Survey author Phil Brimacombe says the common theme, in terms of activities performed, was having to build relationships with the CEO and senior executives.
“For CIOs to spend most of their time on relationship building and being open and honest, implied that there may be issues with how business leaders perceive the role and actions of the IT leader.”
“The renowned unease with which CEOs are reported to regard IT may well be such an issue in New Zealand organisations that IT leaders have to give top priority to establishing their credibility with IT users and with top management.”
The survey found that CIOs would like to spend most of their time delivering IT developments on schedule but building relationships with CEO and senior executives is still a top priority.
“This suggests that CIOs want to get on with the job of implementing IT projects, but it is still most important to maintain senior executive involvement in and commitment to these developments. Establishing credibility is a key issue for many CIOs; several commented that delivery determines credibility, and credibility is a prerequisite for other activities,” says Brimacombe.
Survey respondents said they would like to perform almost all of their activities more than they currently do.
“CIOs commented that part of the reason was lack of time and resource, but many also commented that lack of CEO and executive interest in and knowledge of IT prevented them from doing more. Company structure and culture were also cited as constraints.”

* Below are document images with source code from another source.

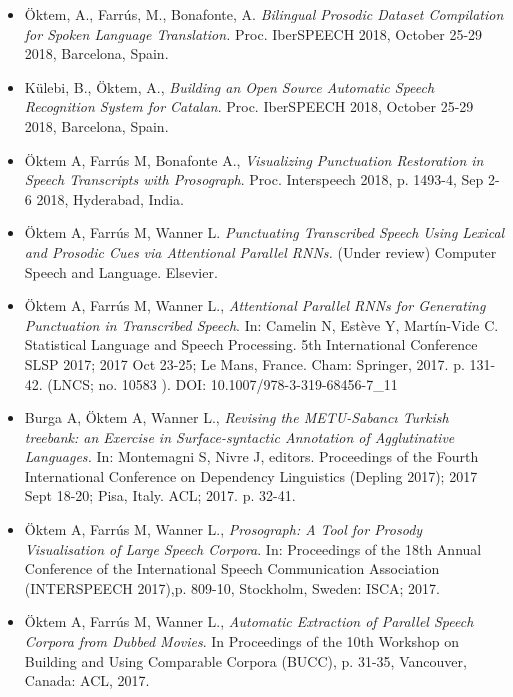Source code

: \begin{itemize}
\item Öktem, A., Farrús, M., Bonafonte, A. \textit{Bilingual Prosodic Dataset Compilation for Spoken Language Translation.} Proc. IberSPEECH 2018, October 25-29 2018, Barcelona, Spain.

\item Külebi, B., Öktem, A., \textit{Building an Open Source Automatic Speech Recognition System for Catalan}. Proc. IberSPEECH 2018, October 25-29 2018, Barcelona, Spain.

\item Öktem A, Farrús M, Bonafonte A., \textit{Visualizing Punctuation Restoration in Speech Transcripts with Prosograph}. Proc. Interspeech 2018, p. 1493-4, Sep 2-6 2018, Hyderabad, India.

\item Öktem A, Farrús M, Wanner L. \textit{Punctuating Transcribed Speech Using Lexical and Prosodic Cues via Attentional Parallel RNNs.} (Under review) Computer Speech and Language. Elsevier.

\item Öktem A, Farrús M, Wanner L., \textit{Attentional Parallel RNNs for Generating Punctuation in Transcribed Speech}. In: Camelin N, Estève Y, Martín-Vide C. Statistical Language and Speech Processing. 5th International Conference SLSP 2017; 2017 Oct 23-25; Le Mans, France. Cham: Springer, 2017. p. 131-42. (LNCS; no. 10583 ). DOI: 10.1007/978-3-319-68456-7\_11

\item Burga A, Öktem A, Wanner L., \textit{Revising the METU-Sabancı Turkish treebank: an Exercise in Surface-syntactic Annotation of Agglutinative Languages.} In: Montemagni S, Nivre J, editors. Proceedings of the Fourth International Conference on Dependency Linguistics (Depling 2017); 2017 Sept 18-20; Pisa, Italy. ACL; 2017. p. 32-41.

\item Öktem A, Farrús M, Wanner L., \textit{Prosograph: A Tool for Prosody Visualisation of Large Speech Corpora}. In: Proceedings of the 18th Annual Conference of the International Speech Communication Association (INTERSPEECH 2017),p. 809-10, Stockholm, Sweden: ISCA; 2017. 

\item Öktem A, Farrús M, Wanner L., \textit{Automatic Extraction of Parallel Speech Corpora from Dubbed Movies}. In Proceedings of the 10th Workshop on Building and Using Comparable Corpora (BUCC), p. 31-35, Vancouver, Canada: ACL, 2017. 

\end{itemize}

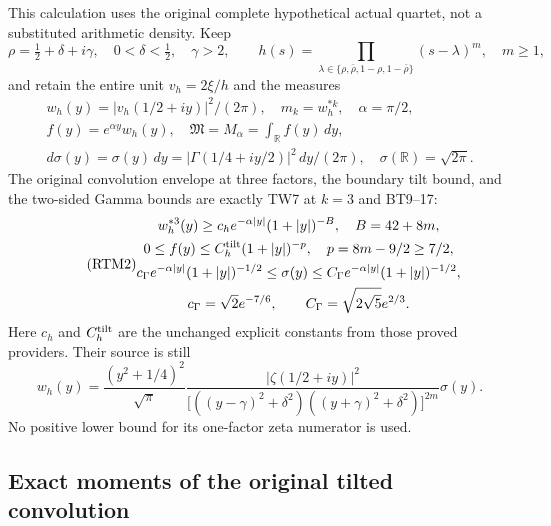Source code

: This calculation uses the original complete hypothetical actual quartet,
not a substituted arithmetic density.  Keep
\[
 \rho=\tfrac12+\delta+i\gamma,\quad0<\delta<\tfrac12,\quad\gamma>2,
 \qquad h(s)=\prod_{\lambda\in\{\rho,\bar\rho,1-\rho,1-\bar\rho\}}
 (s-\lambda)^m,\quad m\ge1,
\]
and retain the entire unit $v_h=2\xi/h$ and the measures
\begin{equation}\tag{RTM1}
 \begin{gathered}
 w_h(y)=|v_h(1/2+iy)|^2/(2\pi),\quad m_k=w_h^{*k},\quad
 \alpha=\pi/2,\\ f(y)=e^{\alpha y}w_h(y),\quad
 \mathfrak M=M_\alpha=\int_{\mathbb R}f(y)\,dy,\\
 d\sigma(y)=\sigma(y)\,dy
 =|\Gamma(1/4+iy/2)|^2\,dy/(2\pi),\quad
 \sigma(\mathbb R)=\sqrt{2\pi}.
 \end{gathered}
\end{equation}
The original convolution envelope at three factors, the boundary tilt
bound, and the two-sided Gamma bounds are exactly TW7 at $k=3$ and
BT9--17:
\begin{equation}\tag{RTM2}
 \begin{gathered}
 w_h^{*3}(y)\ge c_h e^{-\alpha|y|}(1+|y|)^{-B},\quad B=42+8m,\\
 0\le f(y)\le C_h^{\rm tilt}(1+|y|)^{-p},\quad p=8m-9/2\ge7/2,\\
 c_\Gamma e^{-\alpha|y|}(1+|y|)^{-1/2}
 \le\sigma(y)\le C_\Gamma e^{-\alpha|y|}(1+|y|)^{-1/2},\\
 c_\Gamma=\sqrt2e^{-7/6},\qquad
 C_\Gamma=\sqrt{2\sqrt5}e^{2/3}.
 \end{gathered}
\end{equation}
Here $c_h$ and $C_h^{\rm tilt}$ are the unchanged explicit constants
from those proved providers.  Their source is still
\[
 w_h(y)=\frac{(y^2+1/4)^2}{\sqrt\pi}
 \frac{|\zeta(1/2+iy)|^2}
 {\bigl[((y-\gamma)^2+\delta^2)((y+\gamma)^2+\delta^2)\bigr]^{2m}}
 \sigma(y).
\]
No positive lower bound for its one-factor zeta numerator is used.

\subsection{Exact moments of the original tilted convolution}

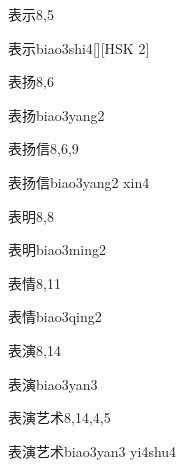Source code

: \begin{entry}{表示}{8,5}
  \begin{phonetics}{表示}{biao3shi4}[][HSK 2]
  \end{phonetics}
\end{entry}

\begin{entry}{表扬}{8,6}
  \begin{phonetics}{表扬}{biao3yang2}
  \end{phonetics}
\end{entry}

\begin{entry}{表扬信}{8,6,9}
  \begin{phonetics}{表扬信}{biao3yang2 xin4}
  \end{phonetics}
\end{entry}

\begin{entry}{表明}{8,8}
  \begin{phonetics}{表明}{biao3ming2}
  \end{phonetics}
\end{entry}

\begin{entry}{表情}{8,11}
  \begin{phonetics}{表情}{biao3qing2}
  \end{phonetics}
\end{entry}

\begin{entry}{表演}{8,14}
  \begin{phonetics}{表演}{biao3yan3}
  \end{phonetics}
\end{entry}

\begin{entry}{表演艺术}{8,14,4,5}
  \begin{phonetics}{表演艺术}{biao3yan3 yi4shu4}
  \end{phonetics}
\end{entry}

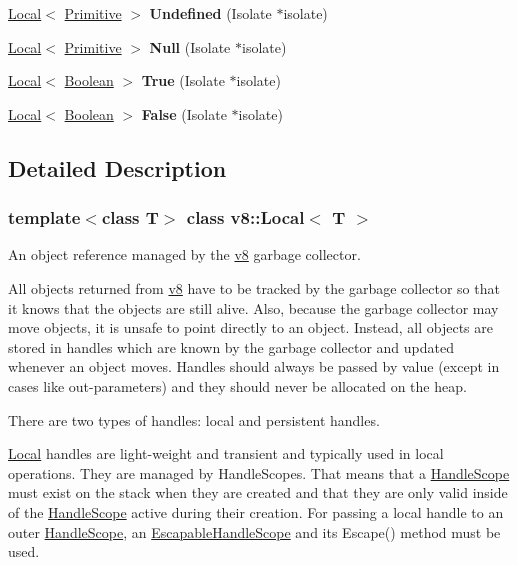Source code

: \begin{DoxyCompactItemize}
\mbox{\hyperlink{classv8_1_1Local}{Local}}$<$ \mbox{\hyperlink{classv8_1_1Primitive}{Primitive}} $>$ {\bfseries Undefined} (Isolate $\ast$isolate)
\item 
\mbox{\label{classv8_1_1Local_a6a29184b023bde58d4af2bba2d249a35}} 
\mbox{\hyperlink{classv8_1_1Local}{Local}}$<$ \mbox{\hyperlink{classv8_1_1Primitive}{Primitive}} $>$ {\bfseries Null} (Isolate $\ast$isolate)
\item 
\mbox{\label{classv8_1_1Local_aa5944f05409b5572b14793eff33a7908}} 
\mbox{\hyperlink{classv8_1_1Local}{Local}}$<$ \mbox{\hyperlink{classv8_1_1Boolean}{Boolean}} $>$ {\bfseries True} (Isolate $\ast$isolate)
\item 
\mbox{\label{classv8_1_1Local_ae8e414a3a8b3e1f2fa60c24e4dda0c4a}} 
\mbox{\hyperlink{classv8_1_1Local}{Local}}$<$ \mbox{\hyperlink{classv8_1_1Boolean}{Boolean}} $>$ {\bfseries False} (Isolate $\ast$isolate)
\end{DoxyCompactItemize}


\subsection{Detailed Description}
\subsubsection*{template$<$class T$>$\newline
class v8\+::\+Local$<$ T $>$}

An object reference managed by the \mbox{\hyperlink{namespacev8}{v8}} garbage collector.

All objects returned from \mbox{\hyperlink{namespacev8}{v8}} have to be tracked by the garbage collector so that it knows that the objects are still alive. Also, because the garbage collector may move objects, it is unsafe to point directly to an object. Instead, all objects are stored in handles which are known by the garbage collector and updated whenever an object moves. Handles should always be passed by value (except in cases like out-\/parameters) and they should never be allocated on the heap.

There are two types of handles\+: local and persistent handles.

\mbox{\hyperlink{classv8_1_1Local}{Local}} handles are light-\/weight and transient and typically used in local operations. They are managed by Handle\+Scopes. That means that a \mbox{\hyperlink{classv8_1_1HandleScope}{Handle\+Scope}} must exist on the stack when they are created and that they are only valid inside of the \mbox{\hyperlink{classv8_1_1HandleScope}{Handle\+Scope}} active during their creation. For passing a local handle to an outer \mbox{\hyperlink{classv8_1_1HandleScope}{Handle\+Scope}}, an \mbox{\hyperlink{classv8_1_1EscapableHandleScope}{Escapable\+Handle\+Scope}} and its Escape() method must be used.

CIOs ranked the development and maintenance of a technology infrastructure as the most important area for effective IT strategic management, with active participation in strategic business planning and promotion of IT as a driver of business strategy as a close second. “One CIO commented that it was hard to choose between these two areas because while participation in strategy is most important, providing infrastructure to prove the benefit of IT is necessary first in order to gain the trust from senior management required for the CIO to be included in strategic planning.”
The findings of the New Zealand survey are supported by a recent survey of United States IS executives conducted by Ernst & Young and CIO magazine.
However, the US survey indicates a swing towards including information executives in strategic decision-making — a departure from previous surveys.
“For the first time in the survey’s history, the CIOs, their bosses and their peers are unified in their opinion in what the CIO’s function is, both for the year past and going forward: aligning IT and corporate goals,” the report says.
There were 80 responses to the survey, from members of the Ernst & Young CIO Forum, questionnairies to organisations on the MIS top 50 listing, and 257 questionnaires to Computer Society members.